De Tien Principes: van de Arya Samaj
- God is de primaire oorzaak van alle wetenschappen en alles dat we via die wetenschap aan de weet kunnen komen.
- God is bestaand, intelligent en gelukzalig. Hij is vormeloos, almachtig, rechtvaardig, genadevol, ongeboren, oneindig, onfeilbaar, zonder begin, onvergelijkbaar, de steun en heer van iedereen, alomtegenwoordig, zonder angst, onvergankelijk, onsterfelijk, eeuwig, heilig en de Schepper van het universum. Alleen hem komt verering toe.
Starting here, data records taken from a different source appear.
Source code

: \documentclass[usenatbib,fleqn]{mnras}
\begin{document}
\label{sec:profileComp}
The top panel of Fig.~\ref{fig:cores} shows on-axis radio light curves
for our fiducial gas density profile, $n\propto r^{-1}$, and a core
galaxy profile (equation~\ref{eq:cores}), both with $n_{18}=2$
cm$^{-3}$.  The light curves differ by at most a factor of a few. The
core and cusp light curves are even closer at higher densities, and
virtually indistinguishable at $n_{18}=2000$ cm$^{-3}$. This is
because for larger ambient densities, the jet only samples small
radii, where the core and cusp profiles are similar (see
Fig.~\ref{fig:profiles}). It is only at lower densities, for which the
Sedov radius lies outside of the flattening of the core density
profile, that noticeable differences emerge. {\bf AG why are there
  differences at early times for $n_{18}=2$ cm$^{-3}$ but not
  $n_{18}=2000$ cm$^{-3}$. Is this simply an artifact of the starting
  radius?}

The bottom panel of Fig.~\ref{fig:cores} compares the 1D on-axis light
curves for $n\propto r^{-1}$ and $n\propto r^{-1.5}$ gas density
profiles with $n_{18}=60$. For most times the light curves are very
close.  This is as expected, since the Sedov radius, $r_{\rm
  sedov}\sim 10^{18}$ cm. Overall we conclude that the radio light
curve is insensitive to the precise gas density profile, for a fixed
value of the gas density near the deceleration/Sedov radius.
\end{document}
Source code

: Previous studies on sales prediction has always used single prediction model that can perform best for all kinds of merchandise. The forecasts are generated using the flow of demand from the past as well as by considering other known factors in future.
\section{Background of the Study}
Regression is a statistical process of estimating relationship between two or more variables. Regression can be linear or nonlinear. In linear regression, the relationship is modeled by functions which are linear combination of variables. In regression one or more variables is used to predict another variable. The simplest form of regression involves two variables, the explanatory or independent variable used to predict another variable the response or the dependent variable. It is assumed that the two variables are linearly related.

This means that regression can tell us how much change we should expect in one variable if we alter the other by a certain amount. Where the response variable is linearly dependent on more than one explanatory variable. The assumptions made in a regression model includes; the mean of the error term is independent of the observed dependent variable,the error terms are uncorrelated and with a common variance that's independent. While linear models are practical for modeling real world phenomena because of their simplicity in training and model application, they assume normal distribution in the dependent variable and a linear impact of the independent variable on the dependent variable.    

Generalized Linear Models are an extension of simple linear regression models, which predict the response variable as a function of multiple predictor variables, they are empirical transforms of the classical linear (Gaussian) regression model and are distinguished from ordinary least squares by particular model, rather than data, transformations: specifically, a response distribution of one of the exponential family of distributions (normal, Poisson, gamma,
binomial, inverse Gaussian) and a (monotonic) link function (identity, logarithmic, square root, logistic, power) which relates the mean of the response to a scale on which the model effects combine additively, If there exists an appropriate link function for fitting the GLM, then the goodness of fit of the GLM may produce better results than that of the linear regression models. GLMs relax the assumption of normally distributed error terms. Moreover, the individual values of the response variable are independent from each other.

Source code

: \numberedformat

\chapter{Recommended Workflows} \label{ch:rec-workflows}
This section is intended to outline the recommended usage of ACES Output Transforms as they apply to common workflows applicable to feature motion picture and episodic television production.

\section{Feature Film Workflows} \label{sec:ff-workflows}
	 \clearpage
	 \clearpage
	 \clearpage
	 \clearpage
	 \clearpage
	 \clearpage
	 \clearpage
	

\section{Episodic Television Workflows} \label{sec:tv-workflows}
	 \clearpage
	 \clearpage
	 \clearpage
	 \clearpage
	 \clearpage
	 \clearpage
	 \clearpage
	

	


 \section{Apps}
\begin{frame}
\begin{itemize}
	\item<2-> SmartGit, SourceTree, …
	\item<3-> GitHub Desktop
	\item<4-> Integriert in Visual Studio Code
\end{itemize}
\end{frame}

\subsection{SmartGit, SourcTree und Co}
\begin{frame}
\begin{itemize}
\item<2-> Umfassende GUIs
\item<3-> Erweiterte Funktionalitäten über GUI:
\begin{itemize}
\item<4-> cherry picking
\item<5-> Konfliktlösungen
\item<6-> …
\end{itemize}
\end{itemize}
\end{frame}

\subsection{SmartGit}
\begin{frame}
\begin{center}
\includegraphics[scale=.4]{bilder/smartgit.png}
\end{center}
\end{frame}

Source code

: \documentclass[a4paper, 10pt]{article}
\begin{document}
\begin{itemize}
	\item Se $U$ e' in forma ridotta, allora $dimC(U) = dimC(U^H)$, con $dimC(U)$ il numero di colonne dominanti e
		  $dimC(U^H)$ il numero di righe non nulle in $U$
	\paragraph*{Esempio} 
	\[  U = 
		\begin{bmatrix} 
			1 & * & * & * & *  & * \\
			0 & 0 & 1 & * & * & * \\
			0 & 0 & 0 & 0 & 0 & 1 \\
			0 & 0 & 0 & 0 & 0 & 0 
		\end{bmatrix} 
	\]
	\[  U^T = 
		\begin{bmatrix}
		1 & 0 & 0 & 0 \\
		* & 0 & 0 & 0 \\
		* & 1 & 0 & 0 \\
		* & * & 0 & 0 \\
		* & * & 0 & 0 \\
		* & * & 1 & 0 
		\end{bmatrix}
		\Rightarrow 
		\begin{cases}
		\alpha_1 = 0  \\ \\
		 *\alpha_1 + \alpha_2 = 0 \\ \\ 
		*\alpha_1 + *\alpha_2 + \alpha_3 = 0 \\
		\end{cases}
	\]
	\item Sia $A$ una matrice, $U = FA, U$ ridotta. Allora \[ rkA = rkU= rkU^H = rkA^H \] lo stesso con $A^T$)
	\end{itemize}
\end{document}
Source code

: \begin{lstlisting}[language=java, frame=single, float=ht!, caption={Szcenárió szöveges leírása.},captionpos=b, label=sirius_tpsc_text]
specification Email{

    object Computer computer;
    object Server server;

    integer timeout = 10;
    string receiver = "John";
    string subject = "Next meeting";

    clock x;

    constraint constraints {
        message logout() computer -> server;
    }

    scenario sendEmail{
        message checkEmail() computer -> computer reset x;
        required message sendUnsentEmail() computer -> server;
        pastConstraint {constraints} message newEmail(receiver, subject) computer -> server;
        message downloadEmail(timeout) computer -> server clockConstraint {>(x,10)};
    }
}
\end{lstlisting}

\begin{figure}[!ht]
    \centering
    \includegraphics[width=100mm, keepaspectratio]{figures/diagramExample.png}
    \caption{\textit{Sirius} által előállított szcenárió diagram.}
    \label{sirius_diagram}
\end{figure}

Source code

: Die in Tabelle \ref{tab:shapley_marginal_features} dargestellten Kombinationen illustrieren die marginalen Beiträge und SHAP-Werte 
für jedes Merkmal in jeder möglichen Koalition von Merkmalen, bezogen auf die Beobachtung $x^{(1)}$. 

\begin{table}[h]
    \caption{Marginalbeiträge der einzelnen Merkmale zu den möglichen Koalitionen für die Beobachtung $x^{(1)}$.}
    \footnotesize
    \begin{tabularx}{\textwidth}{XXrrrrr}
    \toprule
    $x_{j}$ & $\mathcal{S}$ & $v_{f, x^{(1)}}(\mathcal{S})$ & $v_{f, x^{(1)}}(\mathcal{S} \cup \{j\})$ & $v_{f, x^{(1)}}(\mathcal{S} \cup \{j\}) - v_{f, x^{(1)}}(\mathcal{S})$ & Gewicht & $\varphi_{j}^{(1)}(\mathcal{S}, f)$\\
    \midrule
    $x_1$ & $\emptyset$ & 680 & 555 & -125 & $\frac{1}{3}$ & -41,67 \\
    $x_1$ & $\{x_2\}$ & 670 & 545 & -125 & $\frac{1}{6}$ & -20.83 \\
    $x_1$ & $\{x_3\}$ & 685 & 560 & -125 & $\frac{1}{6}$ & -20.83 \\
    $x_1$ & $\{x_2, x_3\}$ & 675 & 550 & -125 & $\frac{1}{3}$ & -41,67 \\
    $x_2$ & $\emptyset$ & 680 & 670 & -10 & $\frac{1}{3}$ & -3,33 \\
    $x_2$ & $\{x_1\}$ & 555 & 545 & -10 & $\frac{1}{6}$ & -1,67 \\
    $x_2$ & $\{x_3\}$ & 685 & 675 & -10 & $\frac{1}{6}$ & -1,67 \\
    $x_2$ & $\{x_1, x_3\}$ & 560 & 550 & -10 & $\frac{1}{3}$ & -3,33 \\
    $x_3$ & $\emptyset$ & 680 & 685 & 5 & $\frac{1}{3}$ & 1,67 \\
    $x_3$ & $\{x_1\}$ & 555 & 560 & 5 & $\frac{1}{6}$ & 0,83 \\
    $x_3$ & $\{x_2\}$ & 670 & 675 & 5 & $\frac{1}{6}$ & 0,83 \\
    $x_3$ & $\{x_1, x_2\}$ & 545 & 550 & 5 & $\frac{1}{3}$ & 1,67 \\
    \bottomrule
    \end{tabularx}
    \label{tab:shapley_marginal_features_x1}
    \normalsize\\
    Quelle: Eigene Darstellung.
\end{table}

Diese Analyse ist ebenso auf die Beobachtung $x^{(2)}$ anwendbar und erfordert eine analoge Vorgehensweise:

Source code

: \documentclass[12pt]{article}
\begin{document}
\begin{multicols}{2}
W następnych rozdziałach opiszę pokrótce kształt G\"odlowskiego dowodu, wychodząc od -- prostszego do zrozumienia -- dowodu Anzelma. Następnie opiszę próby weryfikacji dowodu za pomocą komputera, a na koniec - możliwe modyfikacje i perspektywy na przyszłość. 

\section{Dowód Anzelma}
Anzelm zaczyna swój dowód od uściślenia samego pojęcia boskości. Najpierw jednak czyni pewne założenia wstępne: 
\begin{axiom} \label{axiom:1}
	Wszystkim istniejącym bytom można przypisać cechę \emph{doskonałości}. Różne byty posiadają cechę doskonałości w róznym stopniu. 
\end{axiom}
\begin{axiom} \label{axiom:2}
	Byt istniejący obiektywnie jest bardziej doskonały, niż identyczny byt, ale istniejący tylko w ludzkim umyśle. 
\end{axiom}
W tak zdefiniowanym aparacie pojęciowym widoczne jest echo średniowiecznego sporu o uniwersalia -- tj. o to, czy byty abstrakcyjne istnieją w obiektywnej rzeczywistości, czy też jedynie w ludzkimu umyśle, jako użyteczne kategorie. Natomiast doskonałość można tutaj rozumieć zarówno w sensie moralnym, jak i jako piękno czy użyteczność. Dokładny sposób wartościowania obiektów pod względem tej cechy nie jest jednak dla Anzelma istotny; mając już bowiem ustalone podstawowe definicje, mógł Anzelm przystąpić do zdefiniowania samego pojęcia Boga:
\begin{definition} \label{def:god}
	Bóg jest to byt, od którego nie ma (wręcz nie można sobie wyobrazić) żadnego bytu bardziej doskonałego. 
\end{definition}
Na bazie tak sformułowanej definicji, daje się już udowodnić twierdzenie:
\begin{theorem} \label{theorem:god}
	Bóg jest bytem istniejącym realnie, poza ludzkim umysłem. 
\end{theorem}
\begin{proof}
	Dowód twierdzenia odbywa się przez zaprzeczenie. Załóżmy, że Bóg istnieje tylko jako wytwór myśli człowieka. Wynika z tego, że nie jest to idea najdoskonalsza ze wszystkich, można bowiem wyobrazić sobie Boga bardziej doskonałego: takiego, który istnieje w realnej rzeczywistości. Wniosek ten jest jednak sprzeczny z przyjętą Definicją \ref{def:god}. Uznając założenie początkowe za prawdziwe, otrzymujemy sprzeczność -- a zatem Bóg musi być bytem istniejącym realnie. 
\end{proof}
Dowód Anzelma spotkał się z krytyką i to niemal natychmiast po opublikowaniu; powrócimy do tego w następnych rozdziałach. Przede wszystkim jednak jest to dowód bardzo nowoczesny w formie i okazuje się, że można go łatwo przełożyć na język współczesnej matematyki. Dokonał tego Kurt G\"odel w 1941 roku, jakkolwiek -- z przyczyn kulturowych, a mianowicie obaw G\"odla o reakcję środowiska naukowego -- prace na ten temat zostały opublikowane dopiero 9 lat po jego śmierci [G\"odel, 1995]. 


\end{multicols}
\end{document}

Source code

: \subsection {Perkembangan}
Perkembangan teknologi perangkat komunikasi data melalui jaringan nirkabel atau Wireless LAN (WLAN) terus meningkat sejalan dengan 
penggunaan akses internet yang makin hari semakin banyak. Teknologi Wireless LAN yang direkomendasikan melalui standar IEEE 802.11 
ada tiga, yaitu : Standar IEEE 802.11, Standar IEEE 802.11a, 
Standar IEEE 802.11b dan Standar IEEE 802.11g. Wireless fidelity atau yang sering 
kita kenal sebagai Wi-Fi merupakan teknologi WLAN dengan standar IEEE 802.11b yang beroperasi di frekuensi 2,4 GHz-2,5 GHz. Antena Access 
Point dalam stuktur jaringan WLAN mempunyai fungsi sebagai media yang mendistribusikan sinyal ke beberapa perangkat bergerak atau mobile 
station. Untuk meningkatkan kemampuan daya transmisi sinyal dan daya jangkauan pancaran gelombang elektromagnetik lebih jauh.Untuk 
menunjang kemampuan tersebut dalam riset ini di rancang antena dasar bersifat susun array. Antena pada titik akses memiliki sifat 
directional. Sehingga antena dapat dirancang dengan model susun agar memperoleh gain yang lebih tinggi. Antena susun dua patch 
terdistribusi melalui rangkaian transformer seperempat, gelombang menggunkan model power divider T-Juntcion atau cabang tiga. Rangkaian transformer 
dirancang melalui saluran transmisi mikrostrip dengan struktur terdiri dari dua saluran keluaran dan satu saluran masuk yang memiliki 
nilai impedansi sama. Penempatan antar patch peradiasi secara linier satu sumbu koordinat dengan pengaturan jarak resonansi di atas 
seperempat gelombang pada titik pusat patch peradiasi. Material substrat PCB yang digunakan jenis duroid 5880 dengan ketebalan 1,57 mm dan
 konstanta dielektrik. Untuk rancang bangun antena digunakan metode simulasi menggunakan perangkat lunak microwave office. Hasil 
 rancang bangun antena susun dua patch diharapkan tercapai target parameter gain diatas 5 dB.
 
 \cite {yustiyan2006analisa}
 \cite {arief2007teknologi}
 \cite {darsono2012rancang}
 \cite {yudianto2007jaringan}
- De Veda’s zijn geschriften met ware kennis. Het is de plicht van alle Arya’s ze te lezen, ze te horen en aan anderen voor te dragen.
- Iedereen moet bereid zijn de waarheid te aanvaarden en onwaarheid te verwerpen en deze te bestrijden.
- Alle handelingen moeten worden uitgevoerd in overeenstemming met Dharma, dat wil zeggen na overweging van goed en kwaad.
- Het hoofddoel van de Arya Samaj is het goede te doen voor iedereen, oftewel het bevorderen van het fysieke, sociale en spirituele welzijn.
- Iedereen moet worden tegemoet getreden met liefde, redelijkheid en met waardering voor hun verdienste.
- Men moet streven naar het verhelpen van onwetendheid en het bevorderen van kennis.
- Men moet niet alleen tevreden zijn met het eigen welzijn, maar ook het welzijn van anderen nastreven want dit is ook in het eigenbelang.
- Men moet zich bewust zijn van het volgen van een maatschappelijke altruïstische levenswijze. terwijl iedereen vrij is om het individuele welzijn na te streven.